Notice the blue trace (`:x3`

) is a shifted and slightly spread out version of the initialized belief on `:x2`

, through the convolution with the conditional belief `P(Z | X2, X3)`

.

Global inference over the entire factor graph has still not occurred, and will at this stage produce roughly similar results to the predicted beliefs shown above. Only by introducing more information into the factor graph can inference extract more precise marginal belief estimates for each of the variables. A final piece of information added to this graph is a factor directly relating `:x3`

with `:x0`

.

`addFactor!(fg, [:x3, :x0], LinearConditional(Normal(40, 1)))`

Pay close attention to what this last factor means in terms of the probability density traces shown in the previous figure. The blue trace for `:x3`

has two major modes, one that overlaps with `:x0, :x1`

near 0 and a second mode further to the left at -40. The last factor introduces a shift `LinearConditional(Normal(40,1))`

which essentially aligns the left most mode of `:x3`

back onto `:x0`

.

This last factor forces a mode selection through consensus. By doing global inference, the new information obtained in `:x3`

will be equally propagated to `:x2`

where only one of the two modes will remain.

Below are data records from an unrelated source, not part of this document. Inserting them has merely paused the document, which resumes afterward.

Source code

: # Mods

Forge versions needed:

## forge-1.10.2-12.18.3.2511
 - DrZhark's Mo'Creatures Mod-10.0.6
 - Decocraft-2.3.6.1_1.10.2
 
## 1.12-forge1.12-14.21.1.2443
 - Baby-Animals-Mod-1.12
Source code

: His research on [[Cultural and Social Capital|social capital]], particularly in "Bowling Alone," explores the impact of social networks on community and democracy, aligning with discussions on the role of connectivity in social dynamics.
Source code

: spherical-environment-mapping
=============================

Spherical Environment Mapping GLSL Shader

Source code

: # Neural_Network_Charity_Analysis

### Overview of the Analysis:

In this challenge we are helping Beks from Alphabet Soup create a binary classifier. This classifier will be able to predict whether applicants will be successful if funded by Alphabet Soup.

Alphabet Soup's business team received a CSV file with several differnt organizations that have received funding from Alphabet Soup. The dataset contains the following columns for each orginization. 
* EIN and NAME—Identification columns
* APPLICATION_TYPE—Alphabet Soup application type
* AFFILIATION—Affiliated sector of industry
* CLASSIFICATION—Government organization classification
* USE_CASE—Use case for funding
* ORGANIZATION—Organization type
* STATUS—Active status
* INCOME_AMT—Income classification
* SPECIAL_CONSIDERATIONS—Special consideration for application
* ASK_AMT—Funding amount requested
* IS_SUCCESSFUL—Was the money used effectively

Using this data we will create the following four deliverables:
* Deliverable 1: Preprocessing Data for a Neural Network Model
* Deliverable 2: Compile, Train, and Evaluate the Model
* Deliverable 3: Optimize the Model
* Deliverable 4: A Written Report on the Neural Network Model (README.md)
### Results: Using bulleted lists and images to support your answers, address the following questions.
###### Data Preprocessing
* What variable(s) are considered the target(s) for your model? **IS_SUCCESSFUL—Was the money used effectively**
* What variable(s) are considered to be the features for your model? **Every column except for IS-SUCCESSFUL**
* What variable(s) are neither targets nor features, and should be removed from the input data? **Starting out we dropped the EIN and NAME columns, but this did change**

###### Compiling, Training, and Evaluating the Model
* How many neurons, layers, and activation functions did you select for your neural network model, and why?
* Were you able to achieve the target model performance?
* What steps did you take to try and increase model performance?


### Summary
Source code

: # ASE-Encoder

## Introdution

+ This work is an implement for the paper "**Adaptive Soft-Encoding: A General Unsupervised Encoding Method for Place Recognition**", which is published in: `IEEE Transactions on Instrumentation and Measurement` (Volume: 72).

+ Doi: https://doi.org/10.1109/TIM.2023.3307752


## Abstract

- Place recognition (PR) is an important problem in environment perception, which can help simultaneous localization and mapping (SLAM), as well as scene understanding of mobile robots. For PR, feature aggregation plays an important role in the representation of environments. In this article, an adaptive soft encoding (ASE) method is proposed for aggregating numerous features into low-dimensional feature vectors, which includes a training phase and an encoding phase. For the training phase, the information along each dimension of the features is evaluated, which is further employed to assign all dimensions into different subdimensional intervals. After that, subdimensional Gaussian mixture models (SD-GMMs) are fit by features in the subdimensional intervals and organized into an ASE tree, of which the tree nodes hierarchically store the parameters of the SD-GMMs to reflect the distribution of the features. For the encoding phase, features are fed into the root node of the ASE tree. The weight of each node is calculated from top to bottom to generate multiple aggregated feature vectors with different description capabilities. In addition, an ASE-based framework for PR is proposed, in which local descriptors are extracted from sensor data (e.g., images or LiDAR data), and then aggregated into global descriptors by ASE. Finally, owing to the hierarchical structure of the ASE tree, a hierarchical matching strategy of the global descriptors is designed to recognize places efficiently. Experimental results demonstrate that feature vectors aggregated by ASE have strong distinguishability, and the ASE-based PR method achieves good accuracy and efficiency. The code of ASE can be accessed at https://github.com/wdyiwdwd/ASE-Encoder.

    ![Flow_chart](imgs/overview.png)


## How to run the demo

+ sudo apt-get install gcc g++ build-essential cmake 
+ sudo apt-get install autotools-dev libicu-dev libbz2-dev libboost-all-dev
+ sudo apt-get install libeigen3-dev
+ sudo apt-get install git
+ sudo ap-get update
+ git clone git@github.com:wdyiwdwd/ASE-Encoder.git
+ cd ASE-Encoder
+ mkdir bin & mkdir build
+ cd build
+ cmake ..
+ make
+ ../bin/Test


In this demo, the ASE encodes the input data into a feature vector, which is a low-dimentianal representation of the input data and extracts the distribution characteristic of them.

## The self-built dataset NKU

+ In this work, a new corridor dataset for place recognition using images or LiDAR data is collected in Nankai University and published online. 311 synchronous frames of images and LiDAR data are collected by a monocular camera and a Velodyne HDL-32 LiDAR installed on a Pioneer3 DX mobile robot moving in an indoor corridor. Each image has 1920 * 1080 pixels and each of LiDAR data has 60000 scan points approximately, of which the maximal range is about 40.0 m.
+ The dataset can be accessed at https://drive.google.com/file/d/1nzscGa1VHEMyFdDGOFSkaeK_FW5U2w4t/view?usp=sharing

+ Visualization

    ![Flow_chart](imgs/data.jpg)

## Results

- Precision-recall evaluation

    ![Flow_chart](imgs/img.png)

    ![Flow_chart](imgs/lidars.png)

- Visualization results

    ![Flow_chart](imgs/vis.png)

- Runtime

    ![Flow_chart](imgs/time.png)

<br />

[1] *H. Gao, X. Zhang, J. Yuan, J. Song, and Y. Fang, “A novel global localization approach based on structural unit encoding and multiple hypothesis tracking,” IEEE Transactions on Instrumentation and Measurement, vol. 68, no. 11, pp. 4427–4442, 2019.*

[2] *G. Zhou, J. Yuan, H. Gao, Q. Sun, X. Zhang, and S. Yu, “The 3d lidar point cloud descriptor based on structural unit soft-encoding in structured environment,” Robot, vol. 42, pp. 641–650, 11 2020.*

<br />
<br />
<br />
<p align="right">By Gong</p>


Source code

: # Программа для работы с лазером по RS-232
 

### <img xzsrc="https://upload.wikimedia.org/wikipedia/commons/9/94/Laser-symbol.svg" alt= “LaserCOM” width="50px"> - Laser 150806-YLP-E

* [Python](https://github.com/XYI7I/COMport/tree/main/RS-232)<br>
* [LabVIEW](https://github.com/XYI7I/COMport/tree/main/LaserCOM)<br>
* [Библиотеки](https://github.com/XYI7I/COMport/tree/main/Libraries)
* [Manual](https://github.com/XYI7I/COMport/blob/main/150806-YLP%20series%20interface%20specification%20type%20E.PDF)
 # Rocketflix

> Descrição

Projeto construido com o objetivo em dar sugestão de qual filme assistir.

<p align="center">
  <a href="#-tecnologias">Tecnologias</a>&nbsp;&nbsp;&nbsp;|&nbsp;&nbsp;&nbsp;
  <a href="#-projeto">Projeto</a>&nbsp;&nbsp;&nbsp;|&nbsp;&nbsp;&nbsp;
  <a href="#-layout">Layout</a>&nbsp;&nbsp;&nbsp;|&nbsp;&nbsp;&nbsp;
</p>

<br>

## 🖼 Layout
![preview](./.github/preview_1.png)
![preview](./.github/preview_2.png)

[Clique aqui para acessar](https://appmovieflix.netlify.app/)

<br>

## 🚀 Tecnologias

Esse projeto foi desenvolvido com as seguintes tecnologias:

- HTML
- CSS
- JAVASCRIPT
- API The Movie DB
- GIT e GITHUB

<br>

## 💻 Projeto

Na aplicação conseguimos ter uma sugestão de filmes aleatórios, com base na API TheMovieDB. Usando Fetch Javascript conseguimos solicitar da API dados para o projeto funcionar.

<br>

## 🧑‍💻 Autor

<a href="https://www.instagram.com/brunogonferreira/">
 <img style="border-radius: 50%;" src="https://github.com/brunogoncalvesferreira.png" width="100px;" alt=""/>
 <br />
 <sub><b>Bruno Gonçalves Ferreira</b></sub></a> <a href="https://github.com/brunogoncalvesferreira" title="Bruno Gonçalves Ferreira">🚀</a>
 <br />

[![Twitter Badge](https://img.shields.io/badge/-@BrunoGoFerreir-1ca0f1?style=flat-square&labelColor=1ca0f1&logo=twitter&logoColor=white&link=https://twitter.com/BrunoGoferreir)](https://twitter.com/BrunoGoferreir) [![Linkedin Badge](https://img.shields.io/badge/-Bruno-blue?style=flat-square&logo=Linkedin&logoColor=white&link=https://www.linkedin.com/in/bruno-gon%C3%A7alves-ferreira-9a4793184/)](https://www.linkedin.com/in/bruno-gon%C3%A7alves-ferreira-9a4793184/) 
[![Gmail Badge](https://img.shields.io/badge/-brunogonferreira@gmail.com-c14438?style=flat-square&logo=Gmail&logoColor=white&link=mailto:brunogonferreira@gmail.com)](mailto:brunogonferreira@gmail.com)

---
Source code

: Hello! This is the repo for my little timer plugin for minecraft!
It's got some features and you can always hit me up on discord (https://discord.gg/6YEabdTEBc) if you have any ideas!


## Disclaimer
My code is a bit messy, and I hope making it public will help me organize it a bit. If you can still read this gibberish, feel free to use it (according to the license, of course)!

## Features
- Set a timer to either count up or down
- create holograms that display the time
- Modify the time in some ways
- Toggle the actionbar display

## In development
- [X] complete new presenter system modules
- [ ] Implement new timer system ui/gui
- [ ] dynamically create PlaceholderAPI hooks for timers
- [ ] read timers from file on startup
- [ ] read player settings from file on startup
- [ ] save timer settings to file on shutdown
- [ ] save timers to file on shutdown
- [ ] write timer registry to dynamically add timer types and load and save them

Global inference is achieved with local computation using two function calls, as follows.

```
tree, smt, hist = solveTree!(fg)
# and visualization
plotKDE(fg, [:x0, :x1, :x2, :x3])
```

The resulting posterior marginal beliefs over all the system variables are:

It is import to note that although this tutorial ends with all marginal beliefs having near Gaussian shape and are unimodal, that the package supports multi-modal belief estimates during both the prediction and global inference processes. In fact, many of the same underlying inference functions are involved with the automatic initialization process and the global multi-modal iSAM inference procedure. This concludes the ContinuousScalar tutorial particular to the `IncrementalInference`

package.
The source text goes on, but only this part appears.